How does triebeard compare to data.atble

Question

How does triebeard compare to data.atble

statquant opened this issue 8 years ago · 5 comments

Hello,
came across your package and got interested.
data.table is a package that provide enhanced data.frame structures that rely on radix sort.
Did you perform some benchmarks ?
Do you think your package could bring some features to users that are working on column oriented tables ?

Many thanks

Answer 1 · 2017-03-06T07:26:02.000Z

The packages are very, very different, I'm afraid. "Radix" is simply a term for a numerical system - in the case of sorting it refers to the fact that radix sorting is integer based, in the case of radix tries it refers to the fact that the trie structure is defined by a radix (1,2,3,4,5...) referring to how many branches a node occupies.

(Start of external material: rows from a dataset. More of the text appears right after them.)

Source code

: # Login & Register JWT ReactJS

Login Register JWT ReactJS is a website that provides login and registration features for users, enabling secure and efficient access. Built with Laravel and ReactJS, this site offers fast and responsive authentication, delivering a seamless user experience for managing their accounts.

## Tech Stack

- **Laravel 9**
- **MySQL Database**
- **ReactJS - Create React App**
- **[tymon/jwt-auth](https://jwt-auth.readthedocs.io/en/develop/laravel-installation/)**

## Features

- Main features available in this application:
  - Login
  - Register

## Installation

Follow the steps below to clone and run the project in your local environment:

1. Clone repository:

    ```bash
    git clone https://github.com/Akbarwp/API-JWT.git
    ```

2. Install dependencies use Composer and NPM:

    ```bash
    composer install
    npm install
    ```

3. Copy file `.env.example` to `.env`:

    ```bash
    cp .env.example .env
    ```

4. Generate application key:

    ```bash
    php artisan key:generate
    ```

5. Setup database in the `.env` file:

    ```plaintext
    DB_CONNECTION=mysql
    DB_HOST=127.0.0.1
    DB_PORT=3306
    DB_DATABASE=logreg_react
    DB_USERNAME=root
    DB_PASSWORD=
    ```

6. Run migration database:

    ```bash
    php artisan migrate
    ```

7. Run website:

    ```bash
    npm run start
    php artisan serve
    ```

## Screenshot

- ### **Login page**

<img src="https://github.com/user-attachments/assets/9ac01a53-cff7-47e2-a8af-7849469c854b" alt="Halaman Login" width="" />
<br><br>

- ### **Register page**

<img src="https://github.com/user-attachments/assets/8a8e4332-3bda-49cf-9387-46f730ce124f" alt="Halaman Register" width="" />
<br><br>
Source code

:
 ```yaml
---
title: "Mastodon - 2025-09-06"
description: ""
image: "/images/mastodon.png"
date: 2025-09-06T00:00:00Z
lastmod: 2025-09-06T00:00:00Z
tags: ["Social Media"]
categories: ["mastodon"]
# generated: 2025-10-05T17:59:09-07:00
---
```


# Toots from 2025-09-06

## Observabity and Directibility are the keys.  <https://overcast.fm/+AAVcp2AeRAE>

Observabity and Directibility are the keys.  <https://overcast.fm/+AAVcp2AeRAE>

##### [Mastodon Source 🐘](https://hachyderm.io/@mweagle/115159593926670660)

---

Radix tries are in no way related to radix sorting and the trie structure isn't tabular or culmnar in any way - it's simply a structure optimised for very, very, very efficient partial and fuzzy matching of string prefixes. So it's not really got anything to do with tabular structures, although it has quite a few use cases because of how it's optimised.

So: nope, no benchmarks (there are no comparable operations, it'd be like comparing apples to....bunyaviruses), and while it is certainly useful for specific vectorised string manipulations (as the README and vignette describe) it exists with or without data.table and similar packages.

Answer 2 · 2017-03-06T08:26:06.000Z

@Ironholds hi, actually I did not intent to suggest things were related (I shouldn't have used the radix word), just that as a data.table user I use a lot of string matching, typically like
DT[myStrColumn %like% "prefix*"] . Which are usually millions or rows.
As my question stated, I was wondering if "your package could bring some features to users that are working on column oriented tables ", benchmarks would have been useful.

Answer 3 · 2017-03-06T09:36:47.000Z

Ahh, gotcha. Possibly? In that particular example, not really: I guess the trie equivalent would be creating a trie containing the prefix and then DT[longest_match(trie, myStrColumn) == "prefix"]. The former is, it seems, actually faster (for a 10m-element vector at least) but I imagine the speed increase would decrease as the trie got larger.

Answer 4 · 2017-03-06T09:54:16.000Z

Ok, data.table advise using the fastmatch package that builds a hash table, as described here .
The "fuzziness" functionality triebeard adds seems interesting, I'll try to test and, should you be interested, come back for feedback.
Thanks

Answer 5 · 2017-03-07T02:36:46.000Z

Yeah, hash tables have a worst worst-case lookup time than tries, but are generally speedier; probably not worth spending too much time with triebeard for your specific use case.